Pero en este siglo XXI algo ha cambiado: no hace mucho, los tres autócratas principales de Asia: Putin, Xi Jinping y Kim Jong-un, comentaron ante los ojos del mundo su interés en el alargamiento indefinido de sus vidas como mecanismo para perpetuar sus respectivas dictaduras, que ya no serían solo "de partido único" , sino también  "de líder eterno". Una elegante forma de eliminar las luchas por la sucesión: si el líder es eterno, está ya no era necesaria.

 

Este deseo de eternidad laica me temo que es compartido por ciertos  dirigentes de algunos países democráticos que parecen envidiar el poder sin límites de los autócratas de Asia  y querrían sumarse al “club de los eternos”. Pura “hybrix”, el pecado de soberbia que más castigaban los dioses de la antiguedad.

 

En el  mundo antiguo tenían muy claros los riesgos para un simple mortal de gozar de la vida eterna si sigue siendo humano.

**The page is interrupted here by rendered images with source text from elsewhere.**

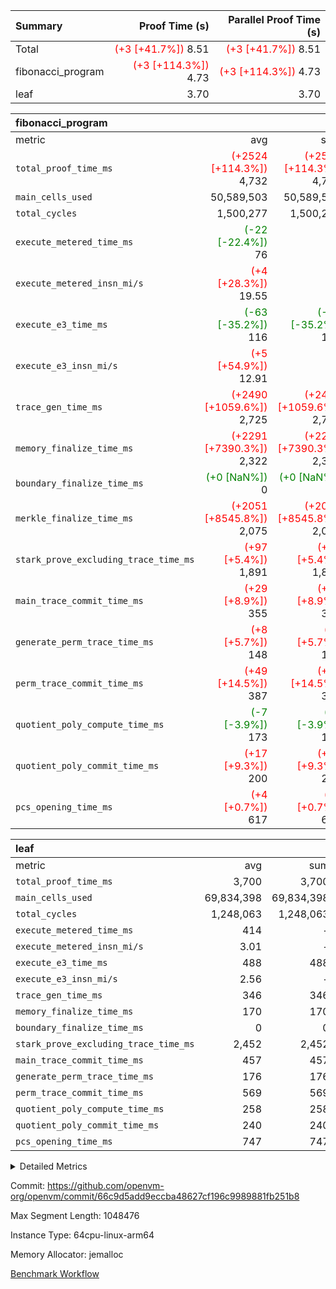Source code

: | Summary | Proof Time (s) | Parallel Proof Time (s) |
|:---|---:|---:|
| Total | <span style='color: red'>(+3 [+41.7%])</span> 8.51 | <span style='color: red'>(+3 [+41.7%])</span> 8.51 |
| fibonacci_program | <span style='color: red'>(+3 [+114.3%])</span> 4.73 | <span style='color: red'>(+3 [+114.3%])</span> 4.73 |
| leaf |  3.70 |  3.70 |


| fibonacci_program |||||
|:---|---:|---:|---:|---:|
|metric|avg|sum|max|min|
| `total_proof_time_ms ` | <span style='color: red'>(+2524 [+114.3%])</span> 4,732 | <span style='color: red'>(+2524 [+114.3%])</span> 4,732 | <span style='color: red'>(+2524 [+114.3%])</span> 4,732 | <span style='color: red'>(+2524 [+114.3%])</span> 4,732 |
| `main_cells_used     ` |  50,589,503 |  50,589,503 |  50,589,503 |  50,589,503 |
| `total_cycles        ` |  1,500,277 |  1,500,277 |  1,500,277 |  1,500,277 |
| `execute_metered_time_ms` | <span style='color: green'>(-22 [-22.4%])</span> 76 | -          | -          | -          |
| `execute_metered_insn_mi/s` | <span style='color: red'>(+4 [+28.3%])</span> 19.55 | -          | -          | -          |
| `execute_e3_time_ms  ` | <span style='color: green'>(-63 [-35.2%])</span> 116 | <span style='color: green'>(-63 [-35.2%])</span> 116 | <span style='color: green'>(-63 [-35.2%])</span> 116 | <span style='color: green'>(-63 [-35.2%])</span> 116 |
| `execute_e3_insn_mi/s` | <span style='color: red'>(+5 [+54.9%])</span> 12.91 | -          | <span style='color: red'>(+5 [+54.9%])</span> 12.91 | <span style='color: red'>(+5 [+54.9%])</span> 12.91 |
| `trace_gen_time_ms   ` | <span style='color: red'>(+2490 [+1059.6%])</span> 2,725 | <span style='color: red'>(+2490 [+1059.6%])</span> 2,725 | <span style='color: red'>(+2490 [+1059.6%])</span> 2,725 | <span style='color: red'>(+2490 [+1059.6%])</span> 2,725 |
| `memory_finalize_time_ms` | <span style='color: red'>(+2291 [+7390.3%])</span> 2,322 | <span style='color: red'>(+2291 [+7390.3%])</span> 2,322 | <span style='color: red'>(+2291 [+7390.3%])</span> 2,322 | <span style='color: red'>(+2291 [+7390.3%])</span> 2,322 |
| `boundary_finalize_time_ms` | <span style='color: green'>(+0 [NaN%])</span> 0 | <span style='color: green'>(+0 [NaN%])</span> 0 | <span style='color: green'>(+0 [NaN%])</span> 0 | <span style='color: green'>(+0 [NaN%])</span> 0 |
| `merkle_finalize_time_ms` | <span style='color: red'>(+2051 [+8545.8%])</span> 2,075 | <span style='color: red'>(+2051 [+8545.8%])</span> 2,075 | <span style='color: red'>(+2051 [+8545.8%])</span> 2,075 | <span style='color: red'>(+2051 [+8545.8%])</span> 2,075 |
| `stark_prove_excluding_trace_time_ms` | <span style='color: red'>(+97 [+5.4%])</span> 1,891 | <span style='color: red'>(+97 [+5.4%])</span> 1,891 | <span style='color: red'>(+97 [+5.4%])</span> 1,891 | <span style='color: red'>(+97 [+5.4%])</span> 1,891 |
| `main_trace_commit_time_ms` | <span style='color: red'>(+29 [+8.9%])</span> 355 | <span style='color: red'>(+29 [+8.9%])</span> 355 | <span style='color: red'>(+29 [+8.9%])</span> 355 | <span style='color: red'>(+29 [+8.9%])</span> 355 |
| `generate_perm_trace_time_ms` | <span style='color: red'>(+8 [+5.7%])</span> 148 | <span style='color: red'>(+8 [+5.7%])</span> 148 | <span style='color: red'>(+8 [+5.7%])</span> 148 | <span style='color: red'>(+8 [+5.7%])</span> 148 |
| `perm_trace_commit_time_ms` | <span style='color: red'>(+49 [+14.5%])</span> 387 | <span style='color: red'>(+49 [+14.5%])</span> 387 | <span style='color: red'>(+49 [+14.5%])</span> 387 | <span style='color: red'>(+49 [+14.5%])</span> 387 |
| `quotient_poly_compute_time_ms` | <span style='color: green'>(-7 [-3.9%])</span> 173 | <span style='color: green'>(-7 [-3.9%])</span> 173 | <span style='color: green'>(-7 [-3.9%])</span> 173 | <span style='color: green'>(-7 [-3.9%])</span> 173 |
| `quotient_poly_commit_time_ms` | <span style='color: red'>(+17 [+9.3%])</span> 200 | <span style='color: red'>(+17 [+9.3%])</span> 200 | <span style='color: red'>(+17 [+9.3%])</span> 200 | <span style='color: red'>(+17 [+9.3%])</span> 200 |
| `pcs_opening_time_ms ` | <span style='color: red'>(+4 [+0.7%])</span> 617 | <span style='color: red'>(+4 [+0.7%])</span> 617 | <span style='color: red'>(+4 [+0.7%])</span> 617 | <span style='color: red'>(+4 [+0.7%])</span> 617 |

| leaf |||||
|:---|---:|---:|---:|---:|
|metric|avg|sum|max|min|
| `total_proof_time_ms ` |  3,700 |  3,700 |  3,700 |  3,700 |
| `main_cells_used     ` |  69,834,398 |  69,834,398 |  69,834,398 |  69,834,398 |
| `total_cycles        ` |  1,248,063 |  1,248,063 |  1,248,063 |  1,248,063 |
| `execute_metered_time_ms` |  414 | -          | -          | -          |
| `execute_metered_insn_mi/s` |  3.01 | -          | -          | -          |
| `execute_e3_time_ms  ` |  488 |  488 |  488 |  488 |
| `execute_e3_insn_mi/s` |  2.56 | -          |  2.56 |  2.56 |
| `trace_gen_time_ms   ` |  346 |  346 |  346 |  346 |
| `memory_finalize_time_ms` |  170 |  170 |  170 |  170 |
| `boundary_finalize_time_ms` |  0 |  0 |  0 |  0 |
| `stark_prove_excluding_trace_time_ms` |  2,452 |  2,452 |  2,452 |  2,452 |
| `main_trace_commit_time_ms` |  457 |  457 |  457 |  457 |
| `generate_perm_trace_time_ms` |  176 |  176 |  176 |  176 |
| `perm_trace_commit_time_ms` |  569 |  569 |  569 |  569 |
| `quotient_poly_compute_time_ms` |  258 |  258 |  258 |  258 |
| `quotient_poly_commit_time_ms` |  240 |  240 |  240 |  240 |
| `pcs_opening_time_ms ` |  747 |  747 |  747 |  747 |



<details>
<summary>Detailed Metrics</summary>

| group | num_segments | num_children | keygen_time_ms | insns | fri.log_blowup | execute_metered_time_ms | execute_metered_insn_mi/s | commit_exe_time_ms |
| --- | --- | --- | --- | --- | --- | --- | --- | --- |
| fibonacci_program | 1 |  | 245 | 1,500,278 | 1 | 76 | 19.55 | 5 | 
| leaf |  | 1 |  |  | 1 |  |  |  | 

| group | air_name | quotient_deg | interactions | constraints |
| --- | --- | --- | --- | --- |
| fibonacci_program | AccessAdapterAir<16> | 2 | 5 | 12 | 
| fibonacci_program | AccessAdapterAir<2> | 2 | 5 | 12 | 
| fibonacci_program | AccessAdapterAir<32> | 2 | 5 | 12 | 
| fibonacci_program | AccessAdapterAir<4> | 2 | 5 | 12 | 
| fibonacci_program | AccessAdapterAir<8> | 2 | 5 | 12 | 
| fibonacci_program | BitwiseOperationLookupAir<8> | 2 | 2 | 4 | 
| fibonacci_program | MemoryMerkleAir<8> | 2 | 4 | 39 | 
| fibonacci_program | PersistentBoundaryAir<8> | 2 | 3 | 7 | 
| fibonacci_program | PhantomAir | 2 | 3 | 5 | 
| fibonacci_program | Poseidon2PeripheryAir<BabyBearParameters>, 1> | 2 | 1 | 286 | 
| fibonacci_program | ProgramAir | 1 | 1 | 4 | 
| fibonacci_program | RangeTupleCheckerAir<2> | 1 | 1 | 4 | 
| fibonacci_program | Rv32HintStoreAir | 2 | 18 | 28 | 
| fibonacci_program | VariableRangeCheckerAir | 1 | 1 | 4 | 
| fibonacci_program | VmAirWrapper<Rv32BaseAluAdapterAir, BaseAluCoreAir<4, 8> | 2 | 20 | 37 | 
| fibonacci_program | VmAirWrapper<Rv32BaseAluAdapterAir, LessThanCoreAir<4, 8> | 2 | 18 | 40 | 
| fibonacci_program | VmAirWrapper<Rv32BaseAluAdapterAir, ShiftCoreAir<4, 8> | 2 | 24 | 91 | 
| fibonacci_program | VmAirWrapper<Rv32BranchAdapterAir, BranchEqualCoreAir<4> | 2 | 11 | 20 | 
| fibonacci_program | VmAirWrapper<Rv32BranchAdapterAir, BranchLessThanCoreAir<4, 8> | 2 | 13 | 35 | 
| fibonacci_program | VmAirWrapper<Rv32CondRdWriteAdapterAir, Rv32JalLuiCoreAir> | 2 | 10 | 18 | 
| fibonacci_program | VmAirWrapper<Rv32JalrAdapterAir, Rv32JalrCoreAir> | 2 | 16 | 20 | 
| fibonacci_program | VmAirWrapper<Rv32LoadStoreAdapterAir, LoadSignExtendCoreAir<4, 8> | 2 | 18 | 33 | 
| fibonacci_program | VmAirWrapper<Rv32LoadStoreAdapterAir, LoadStoreCoreAir<4> | 2 | 17 | 40 | 
| fibonacci_program | VmAirWrapper<Rv32MultAdapterAir, DivRemCoreAir<4, 8> | 2 | 25 | 84 | 
| fibonacci_program | VmAirWrapper<Rv32MultAdapterAir, MulHCoreAir<4, 8> | 2 | 24 | 31 | 
| fibonacci_program | VmAirWrapper<Rv32MultAdapterAir, MultiplicationCoreAir<4, 8> | 2 | 19 | 19 | 
| fibonacci_program | VmAirWrapper<Rv32RdWriteAdapterAir, Rv32AuipcCoreAir> | 2 | 12 | 14 | 
| fibonacci_program | VmConnectorAir | 2 | 5 | 11 | 
| leaf | AccessAdapterAir<2> | 2 | 5 | 12 | 
| leaf | AccessAdapterAir<4> | 2 | 5 | 12 | 
| leaf | AccessAdapterAir<8> | 2 | 5 | 12 | 
| leaf | FriReducedOpeningAir | 2 | 39 | 71 | 
| leaf | JalRangeCheckAir | 2 | 9 | 14 | 
| leaf | NativePoseidon2Air<BabyBearParameters>, 1> | 2 | 136 | 572 | 
| leaf | PhantomAir | 2 | 3 | 5 | 
| leaf | ProgramAir | 1 | 1 | 4 | 
| leaf | VariableRangeCheckerAir | 1 | 1 | 4 | 
| leaf | VmAirWrapper<AluNativeAdapterAir, FieldArithmeticCoreAir> | 2 | 15 | 27 | 
| leaf | VmAirWrapper<BranchNativeAdapterAir, BranchEqualCoreAir<1> | 2 | 11 | 25 | 
| leaf | VmAirWrapper<NativeAdapterAir<2, 0>, PublicValuesCoreAir> | 2 | 11 | 30 | 
| leaf | VmAirWrapper<NativeLoadStoreAdapterAir<1>, NativeLoadStoreCoreAir<1> | 2 | 15 | 20 | 
| leaf | VmAirWrapper<NativeLoadStoreAdapterAir<4>, NativeLoadStoreCoreAir<4> | 2 | 15 | 20 | 
| leaf | VmAirWrapper<NativeVectorizedAdapterAir<4>, FieldExtensionCoreAir> | 2 | 15 | 27 | 
| leaf | VmConnectorAir | 2 | 5 | 11 | 
| leaf | VolatileBoundaryAir | 2 | 7 | 19 | 

| group | air_name | idx | rows | prep_cols | perm_cols | main_cols | cells |
| --- | --- | --- | --- | --- | --- | --- | --- |
| leaf | AccessAdapterAir<2> | 0 | 262,144 |  | 16 | 11 | 7,077,888 | 
| leaf | AccessAdapterAir<4> | 0 | 131,072 |  | 16 | 13 | 3,801,088 | 
| leaf | AccessAdapterAir<8> | 0 | 4,096 |  | 16 | 17 | 135,168 | 
| leaf | FriReducedOpeningAir | 0 | 524,288 |  | 84 | 27 | 58,195,968 | 
| leaf | JalRangeCheckAir | 0 | 65,536 |  | 28 | 12 | 2,621,440 | 
| leaf | NativePoseidon2Air<BabyBearParameters>, 1> | 0 | 65,536 |  | 312 | 398 | 46,530,560 | 
| leaf | PhantomAir | 0 | 32,768 |  | 12 | 6 | 589,824 | 
| leaf | ProgramAir | 0 | 131,072 |  | 8 | 10 | 2,359,296 | 
| leaf | VariableRangeCheckerAir | 0 | 262,144 | 2 | 8 | 1 | 2,359,296 | 
| leaf | VmAirWrapper<AluNativeAdapterAir, FieldArithmeticCoreAir> | 0 | 1,048,576 |  | 36 | 29 | 68,157,440 | 
| leaf | VmAirWrapper<BranchNativeAdapterAir, BranchEqualCoreAir<1> | 0 | 131,072 |  | 28 | 23 | 6,684,672 | 
| leaf | VmAirWrapper<NativeAdapterAir<2, 0>, PublicValuesCoreAir> | 0 | 64 |  | 28 | 27 | 3,520 | 
| leaf | VmAirWrapper<NativeLoadStoreAdapterAir<1>, NativeLoadStoreCoreAir<1> | 0 | 524,288 |  | 40 | 21 | 31,981,568 | 
| leaf | VmAirWrapper<NativeLoadStoreAdapterAir<4>, NativeLoadStoreCoreAir<4> | 0 | 131,072 |  | 40 | 27 | 8,781,824 | 
| leaf | VmAirWrapper<NativeVectorizedAdapterAir<4>, FieldExtensionCoreAir> | 0 | 131,072 |  | 36 | 38 | 9,699,328 | 
| leaf | VmConnectorAir | 0 | 2 | 1 | 16 | 5 | 42 | 
| leaf | VolatileBoundaryAir | 0 | 131,072 |  | 20 | 12 | 4,194,304 | 

| group | air_name | segment | rows | prep_cols | perm_cols | main_cols | cells |
| --- | --- | --- | --- | --- | --- | --- | --- |
| fibonacci_program | AccessAdapterAir<8> | 0 | 128 |  | 16 | 17 | 4,224 | 
| fibonacci_program | BitwiseOperationLookupAir<8> | 0 | 65,536 | 3 | 8 | 2 | 655,360 | 
| fibonacci_program | MemoryMerkleAir<8> | 0 | 512 |  | 16 | 32 | 24,576 | 
| fibonacci_program | PersistentBoundaryAir<8> | 0 | 128 |  | 12 | 20 | 4,096 | 
| fibonacci_program | PhantomAir | 0 | 1 |  | 12 | 6 | 18 | 
| fibonacci_program | Poseidon2PeripheryAir<BabyBearParameters>, 1> | 0 | 256 |  | 8 | 300 | 78,848 | 
| fibonacci_program | ProgramAir | 0 | 8,192 |  | 8 | 10 | 147,456 | 
| fibonacci_program | RangeTupleCheckerAir<2> | 0 | 524,288 | 2 | 8 | 1 | 4,718,592 | 
| fibonacci_program | Rv32HintStoreAir | 0 | 4 |  | 44 | 32 | 304 | 
| fibonacci_program | VariableRangeCheckerAir | 0 | 262,144 | 2 | 8 | 1 | 2,359,296 | 
| fibonacci_program | VmAirWrapper<Rv32BaseAluAdapterAir, BaseAluCoreAir<4, 8> | 0 | 1,048,576 |  | 52 | 36 | 92,274,688 | 
| fibonacci_program | VmAirWrapper<Rv32BaseAluAdapterAir, LessThanCoreAir<4, 8> | 0 | 524,288 |  | 40 | 37 | 40,370,176 | 
| fibonacci_program | VmAirWrapper<Rv32BranchAdapterAir, BranchEqualCoreAir<4> | 0 | 262,144 |  | 28 | 26 | 14,155,776 | 
| fibonacci_program | VmAirWrapper<Rv32BranchAdapterAir, BranchLessThanCoreAir<4, 8> | 0 | 8 |  | 32 | 32 | 512 | 
| fibonacci_program | VmAirWrapper<Rv32CondRdWriteAdapterAir, Rv32JalLuiCoreAir> | 0 | 131,072 |  | 28 | 18 | 6,029,312 | 
| fibonacci_program | VmAirWrapper<Rv32JalrAdapterAir, Rv32JalrCoreAir> | 0 | 32 |  | 36 | 28 | 2,048 | 
| fibonacci_program | VmAirWrapper<Rv32LoadStoreAdapterAir, LoadStoreCoreAir<4> | 0 | 128 |  | 52 | 41 | 11,904 | 
| fibonacci_program | VmAirWrapper<Rv32RdWriteAdapterAir, Rv32AuipcCoreAir> | 0 | 16 |  | 28 | 20 | 768 | 
| fibonacci_program | VmConnectorAir | 0 | 2 | 1 | 16 | 5 | 42 | 

| group | idx | trace_gen_time_ms | total_proof_time_ms | total_cycles | total_cells | stark_prove_excluding_trace_time_ms | quotient_poly_compute_time_ms | quotient_poly_commit_time_ms | perm_trace_commit_time_ms | pcs_opening_time_ms | memory_finalize_time_ms | main_trace_commit_time_ms | main_cells_used | insns | generate_perm_trace_time_ms | execute_metered_time_ms | execute_metered_insn_mi/s | execute_e3_time_ms | execute_e3_insn_mi/s | boundary_finalize_time_ms |
| --- | --- | --- | --- | --- | --- | --- | --- | --- | --- | --- | --- | --- | --- | --- | --- | --- | --- | --- | --- | --- |
| leaf | 0 | 346 | 3,700 | 1,248,063 | 253,173,226 | 2,452 | 258 | 240 | 569 | 747 | 170 | 457 | 69,834,398 | 1,248,064 | 176 | 414 | 3.01 | 488 | 2.56 | 0 | 

| group | idx | trace_height_constraint | weighted_sum | threshold |
| --- | --- | --- | --- | --- |
| leaf | 0 | 0 | 5,439,620 | 2,013,265,921 | 
| leaf | 0 | 1 | 26,751,232 | 2,013,265,921 | 
| leaf | 0 | 2 | 2,719,810 | 2,013,265,921 | 
| leaf | 0 | 3 | 26,878,212 | 2,013,265,921 | 
| leaf | 0 | 4 | 131,072 | 2,013,265,921 | 
| leaf | 0 | 5 | 62,313,162 | 2,013,265,921 | 

| group | segment | trace_gen_time_ms | total_proof_time_ms | total_cycles | total_cells | stark_prove_excluding_trace_time_ms | quotient_poly_compute_time_ms | quotient_poly_commit_time_ms | perm_trace_commit_time_ms | pcs_opening_time_ms | merkle_finalize_time_ms | memory_finalize_time_ms | main_trace_commit_time_ms | main_cells_used | insns | generate_perm_trace_time_ms | execute_e3_time_ms | execute_e3_insn_mi/s | boundary_finalize_time_ms |
| --- | --- | --- | --- | --- | --- | --- | --- | --- | --- | --- | --- | --- | --- | --- | --- | --- | --- | --- | --- |
| fibonacci_program | 0 | 2,725 | 4,732 | 1,500,277 | 160,837,996 | 1,891 | 173 | 200 | 387 | 617 | 2,075 | 2,322 | 355 | 50,589,503 | 1,500,278 | 148 | 116 | 12.91 | 0 | 

| group | segment | trace_height_constraint | weighted_sum | threshold |
| --- | --- | --- | --- | --- |
| fibonacci_program | 0 | 0 | 3,932,542 | 2,013,265,921 | 
| fibonacci_program | 0 | 1 | 10,749,400 | 2,013,265,921 | 
| fibonacci_program | 0 | 2 | 1,966,271 | 2,013,265,921 | 
| fibonacci_program | 0 | 3 | 10,749,532 | 2,013,265,921 | 
| fibonacci_program | 0 | 4 | 1,664 | 2,013,265,921 | 
| fibonacci_program | 0 | 5 | 640 | 2,013,265,921 | 
| fibonacci_program | 0 | 6 | 7,209,100 | 2,013,265,921 | 
| fibonacci_program | 0 | 7 |  | 2,013,265,921 | 
| fibonacci_program | 0 | 8 | 35,535,101 | 2,013,265,921 | 

</details>


Commit: https://github.com/openvm-org/openvm/commit/66c9d5add9eccba48627cf196c9989881fb251b8

Max Segment Length: 1048476

Instance Type: 64cpu-linux-arm64

Memory Allocator: jemalloc

[Benchmark Workflow](https://github.com/openvm-org/openvm/actions/runs/15859109932)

Solo los dioses podían soportarla.

 

Así nos lo relata en uno de sus poemas Safo de Lesbos: La Aurora se enamoró del apuesto mortal Titono, y, para poder gozar eternamente de su amor y su compañía, le rogó a Zeus que lo hiciera inmortal.

 

El soberano del Olimpo accedió, y Titono fue dispensado de la muerte, pero con ello no quedó libre del tiempo y la vejez.

 

Así que, año tras año, Titono envejecía al lado de su divina esposa La Aurora, eternamente joven, atrapado en un destino extraño y trágico, ajeno tanto a los mortales como a los dioses.

 

Consumido y decrépito, Titono acabó recluyéndose en su lecho, donde continuó menguando.

 

Cada noche apenas se le oía emitir un quejido, arrancado con esfuerzo de sus pulmones.

 

Finalmente, un dios desconocido se apiadó de  él y lo transformó en insecto: la oscura cigarra.

 

Desde entonces Titono canta con desgarro y vive de las pocas gotas de rocío que La Aurora derrama junto a él como lágrimas de amor cada amanecer.

 

Un erudito del tiempo de Nerón entretejió, según Pedro Olalla, el mito de Titono con el de la Sibila de Cumas y escribió  que lo que  repite sin descanso el canto de la cigarra, no es otra cosa que una súplica para que su muerte no siga demorándose hasta el final de los tiempos, sino que llegue ya:

 

- "Mori... Mori... Mori...!"

 

No creo que los autócratas asiáticos y sus imitadores occidentales ansiosos de alcanzar la inmortalidad, hayan leído a Safo de Lesbos.  

 

Espero que al menos recuerden que son simples mortales, antes de acabar convertidos en oscuras y ruidosas  cigarras al frente de sus países.

 

Arturo Aldecoa Ruiz. Apoderado en las Juntas Generales de Bizkaia 1999-2019

 

Lecturas recomendadas:

 

Pedro Olalla: “De senectute política: carta sin respuesta a Cicerón”.

ACANTILADO Nº 379

 

Safo: “Poemas y testimonios: nueva edición de Aurora Luque”.